• [Your task]:
If a line contains "is a [Next.js](https://nextjs.org)", it is the last one to write out; begin with the first line of the records and copy each exactly.

The input Start Marker

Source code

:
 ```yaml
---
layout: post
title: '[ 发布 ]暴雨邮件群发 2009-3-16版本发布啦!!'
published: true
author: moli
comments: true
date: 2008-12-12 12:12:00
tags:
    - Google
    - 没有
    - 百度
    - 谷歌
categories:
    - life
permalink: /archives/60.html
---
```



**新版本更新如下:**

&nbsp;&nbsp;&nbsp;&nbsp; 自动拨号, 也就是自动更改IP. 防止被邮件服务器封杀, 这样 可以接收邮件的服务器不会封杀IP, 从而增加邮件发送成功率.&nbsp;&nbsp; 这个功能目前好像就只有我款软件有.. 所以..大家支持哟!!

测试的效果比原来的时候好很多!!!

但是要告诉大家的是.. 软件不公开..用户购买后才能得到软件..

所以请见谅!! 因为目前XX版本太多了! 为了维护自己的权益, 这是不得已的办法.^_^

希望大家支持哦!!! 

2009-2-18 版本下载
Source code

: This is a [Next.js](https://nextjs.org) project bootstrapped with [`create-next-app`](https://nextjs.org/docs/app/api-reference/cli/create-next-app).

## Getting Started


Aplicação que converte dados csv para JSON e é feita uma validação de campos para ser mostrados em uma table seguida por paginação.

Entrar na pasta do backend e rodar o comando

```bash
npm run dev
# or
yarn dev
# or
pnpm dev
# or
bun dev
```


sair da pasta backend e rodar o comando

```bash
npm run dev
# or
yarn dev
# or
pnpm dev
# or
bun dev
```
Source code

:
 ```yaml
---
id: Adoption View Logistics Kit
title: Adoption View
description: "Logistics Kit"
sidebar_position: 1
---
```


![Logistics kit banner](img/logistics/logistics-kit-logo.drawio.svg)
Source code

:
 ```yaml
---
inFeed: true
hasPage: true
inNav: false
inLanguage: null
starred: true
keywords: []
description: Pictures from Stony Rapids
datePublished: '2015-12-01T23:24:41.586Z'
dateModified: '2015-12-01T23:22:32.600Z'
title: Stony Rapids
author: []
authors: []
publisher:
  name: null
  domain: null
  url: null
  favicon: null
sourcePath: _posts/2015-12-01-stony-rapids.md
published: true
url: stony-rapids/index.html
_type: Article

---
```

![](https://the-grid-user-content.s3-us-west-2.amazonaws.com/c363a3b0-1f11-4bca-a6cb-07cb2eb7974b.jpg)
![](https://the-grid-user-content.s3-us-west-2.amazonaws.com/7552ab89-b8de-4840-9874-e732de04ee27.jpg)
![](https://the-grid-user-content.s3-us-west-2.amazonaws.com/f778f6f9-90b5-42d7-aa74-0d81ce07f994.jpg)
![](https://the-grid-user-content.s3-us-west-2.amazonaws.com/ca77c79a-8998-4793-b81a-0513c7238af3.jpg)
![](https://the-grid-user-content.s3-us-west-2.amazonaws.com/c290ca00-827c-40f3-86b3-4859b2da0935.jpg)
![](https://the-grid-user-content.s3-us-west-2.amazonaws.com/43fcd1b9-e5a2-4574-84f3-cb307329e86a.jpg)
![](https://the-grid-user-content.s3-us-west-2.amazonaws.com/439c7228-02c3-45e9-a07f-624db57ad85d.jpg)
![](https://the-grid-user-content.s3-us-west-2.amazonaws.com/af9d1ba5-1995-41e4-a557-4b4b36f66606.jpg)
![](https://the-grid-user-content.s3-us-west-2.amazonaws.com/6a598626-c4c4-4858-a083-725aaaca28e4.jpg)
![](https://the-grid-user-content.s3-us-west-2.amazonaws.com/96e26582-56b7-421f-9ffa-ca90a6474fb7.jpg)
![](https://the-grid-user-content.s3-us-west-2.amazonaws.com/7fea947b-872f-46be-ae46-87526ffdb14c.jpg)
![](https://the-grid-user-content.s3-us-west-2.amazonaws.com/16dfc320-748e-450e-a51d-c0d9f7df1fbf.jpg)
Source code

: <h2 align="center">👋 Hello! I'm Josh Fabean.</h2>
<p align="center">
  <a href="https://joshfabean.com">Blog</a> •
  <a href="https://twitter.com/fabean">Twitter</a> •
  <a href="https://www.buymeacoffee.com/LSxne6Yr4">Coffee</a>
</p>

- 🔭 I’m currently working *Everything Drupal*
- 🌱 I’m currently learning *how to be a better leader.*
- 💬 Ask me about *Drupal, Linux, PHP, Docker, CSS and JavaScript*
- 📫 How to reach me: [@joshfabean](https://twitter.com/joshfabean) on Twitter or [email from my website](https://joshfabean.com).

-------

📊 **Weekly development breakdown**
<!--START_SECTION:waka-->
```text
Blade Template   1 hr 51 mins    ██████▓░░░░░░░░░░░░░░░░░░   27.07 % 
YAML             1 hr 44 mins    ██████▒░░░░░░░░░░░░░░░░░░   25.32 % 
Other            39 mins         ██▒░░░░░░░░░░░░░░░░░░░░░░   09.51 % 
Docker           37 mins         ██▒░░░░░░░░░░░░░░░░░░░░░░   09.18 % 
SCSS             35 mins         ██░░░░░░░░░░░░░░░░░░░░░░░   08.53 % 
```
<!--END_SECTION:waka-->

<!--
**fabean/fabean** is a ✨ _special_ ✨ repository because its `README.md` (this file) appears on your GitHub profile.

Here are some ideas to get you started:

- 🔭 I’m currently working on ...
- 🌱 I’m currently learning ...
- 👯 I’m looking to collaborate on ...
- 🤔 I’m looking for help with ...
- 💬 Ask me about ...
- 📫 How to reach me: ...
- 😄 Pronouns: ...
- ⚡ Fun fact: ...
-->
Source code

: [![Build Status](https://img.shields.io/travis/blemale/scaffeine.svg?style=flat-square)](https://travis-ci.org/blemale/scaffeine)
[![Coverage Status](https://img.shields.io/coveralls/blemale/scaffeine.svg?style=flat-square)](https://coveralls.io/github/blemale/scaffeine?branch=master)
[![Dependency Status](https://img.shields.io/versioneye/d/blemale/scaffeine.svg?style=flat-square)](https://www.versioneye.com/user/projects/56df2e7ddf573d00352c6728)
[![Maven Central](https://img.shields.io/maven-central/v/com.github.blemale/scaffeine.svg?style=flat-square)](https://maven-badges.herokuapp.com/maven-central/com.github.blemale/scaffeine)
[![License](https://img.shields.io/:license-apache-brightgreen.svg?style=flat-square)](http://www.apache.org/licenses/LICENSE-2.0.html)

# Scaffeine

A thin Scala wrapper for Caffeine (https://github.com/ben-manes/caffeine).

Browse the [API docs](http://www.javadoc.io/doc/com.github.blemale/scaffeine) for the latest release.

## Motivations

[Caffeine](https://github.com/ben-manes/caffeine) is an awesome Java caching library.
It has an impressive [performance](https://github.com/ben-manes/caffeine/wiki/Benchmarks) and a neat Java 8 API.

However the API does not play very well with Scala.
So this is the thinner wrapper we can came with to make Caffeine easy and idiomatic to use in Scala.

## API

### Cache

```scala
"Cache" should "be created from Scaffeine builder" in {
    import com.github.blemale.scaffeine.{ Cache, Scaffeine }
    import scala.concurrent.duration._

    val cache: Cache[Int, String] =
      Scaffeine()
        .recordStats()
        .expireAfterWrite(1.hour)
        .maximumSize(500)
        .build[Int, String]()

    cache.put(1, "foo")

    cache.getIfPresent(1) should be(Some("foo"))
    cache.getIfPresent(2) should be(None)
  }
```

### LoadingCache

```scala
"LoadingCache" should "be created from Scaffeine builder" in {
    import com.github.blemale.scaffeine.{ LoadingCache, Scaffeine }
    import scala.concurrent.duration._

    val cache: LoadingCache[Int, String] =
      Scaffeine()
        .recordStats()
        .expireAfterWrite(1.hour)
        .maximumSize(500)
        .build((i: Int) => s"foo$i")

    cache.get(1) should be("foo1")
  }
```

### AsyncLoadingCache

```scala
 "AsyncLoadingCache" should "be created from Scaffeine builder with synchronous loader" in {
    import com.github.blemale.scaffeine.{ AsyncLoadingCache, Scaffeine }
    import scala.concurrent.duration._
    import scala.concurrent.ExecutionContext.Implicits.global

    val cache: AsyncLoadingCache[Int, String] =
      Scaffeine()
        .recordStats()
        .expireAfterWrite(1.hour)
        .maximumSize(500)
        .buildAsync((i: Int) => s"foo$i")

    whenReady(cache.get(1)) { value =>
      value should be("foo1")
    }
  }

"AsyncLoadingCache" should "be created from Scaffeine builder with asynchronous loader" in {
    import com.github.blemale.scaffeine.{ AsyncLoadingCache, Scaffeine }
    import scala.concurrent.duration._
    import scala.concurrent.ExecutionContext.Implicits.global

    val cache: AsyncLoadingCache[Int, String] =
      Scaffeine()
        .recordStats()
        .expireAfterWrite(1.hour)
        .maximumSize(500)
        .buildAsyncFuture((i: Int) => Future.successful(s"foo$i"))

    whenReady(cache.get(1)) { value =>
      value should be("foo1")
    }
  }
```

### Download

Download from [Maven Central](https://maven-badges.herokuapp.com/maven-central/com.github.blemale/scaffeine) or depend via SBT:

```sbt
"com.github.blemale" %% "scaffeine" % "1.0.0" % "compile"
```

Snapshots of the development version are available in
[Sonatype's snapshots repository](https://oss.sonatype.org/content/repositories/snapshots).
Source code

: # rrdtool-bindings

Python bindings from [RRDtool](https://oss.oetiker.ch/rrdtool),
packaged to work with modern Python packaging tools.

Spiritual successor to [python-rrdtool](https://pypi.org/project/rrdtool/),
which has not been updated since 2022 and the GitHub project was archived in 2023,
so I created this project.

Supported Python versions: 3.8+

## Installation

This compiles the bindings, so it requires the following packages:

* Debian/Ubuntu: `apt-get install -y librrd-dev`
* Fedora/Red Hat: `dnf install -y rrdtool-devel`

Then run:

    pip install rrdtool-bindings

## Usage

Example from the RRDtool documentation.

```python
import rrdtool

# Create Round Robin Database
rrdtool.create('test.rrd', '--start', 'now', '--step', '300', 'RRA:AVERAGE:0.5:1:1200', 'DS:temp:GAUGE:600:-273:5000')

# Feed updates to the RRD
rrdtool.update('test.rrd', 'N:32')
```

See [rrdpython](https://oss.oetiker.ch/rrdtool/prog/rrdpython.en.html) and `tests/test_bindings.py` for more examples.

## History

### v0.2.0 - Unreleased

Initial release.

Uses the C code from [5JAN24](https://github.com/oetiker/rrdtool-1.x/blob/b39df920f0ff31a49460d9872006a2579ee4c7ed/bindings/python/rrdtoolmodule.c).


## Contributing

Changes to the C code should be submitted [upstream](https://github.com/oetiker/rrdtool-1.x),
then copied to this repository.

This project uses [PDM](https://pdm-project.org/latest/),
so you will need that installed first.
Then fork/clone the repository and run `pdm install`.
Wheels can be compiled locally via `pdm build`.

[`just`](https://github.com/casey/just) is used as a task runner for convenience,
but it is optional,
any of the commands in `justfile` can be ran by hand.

The input End Marker

• [Written solution]:
Source code

:
 ```yaml
---
layout: post
title: '[ 发布 ]暴雨邮件群发 2009-3-16版本发布啦!!'
published: true
author: moli
comments: true
date: 2008-12-12 12:12:00
tags:
    - Google
    - 没有
    - 百度
    - 谷歌
categories:
    - life
permalink: /archives/60.html
---
```



**新版本更新如下:**

&nbsp;&nbsp;&nbsp;&nbsp; 自动拨号, 也就是自动更改IP. 防止被邮件服务器封杀, 这样 可以接收邮件的服务器不会封杀IP, 从而增加邮件发送成功率.&nbsp;&nbsp; 这个功能目前好像就只有我款软件有.. 所以..大家支持哟!!

测试的效果比原来的时候好很多!!!

但是要告诉大家的是.. 软件不公开..用户购买后才能得到软件..

所以请见谅!! 因为目前XX版本太多了! 为了维护自己的权益, 这是不得已的办法.^_^

希望大家支持哦!!! 

2009-2-18 版本下载
Source code

: This is a [Next.js](https://nextjs.org) project bootstrapped with [`create-next-app`](https://nextjs.org/docs/app/api-reference/cli/create-next-app).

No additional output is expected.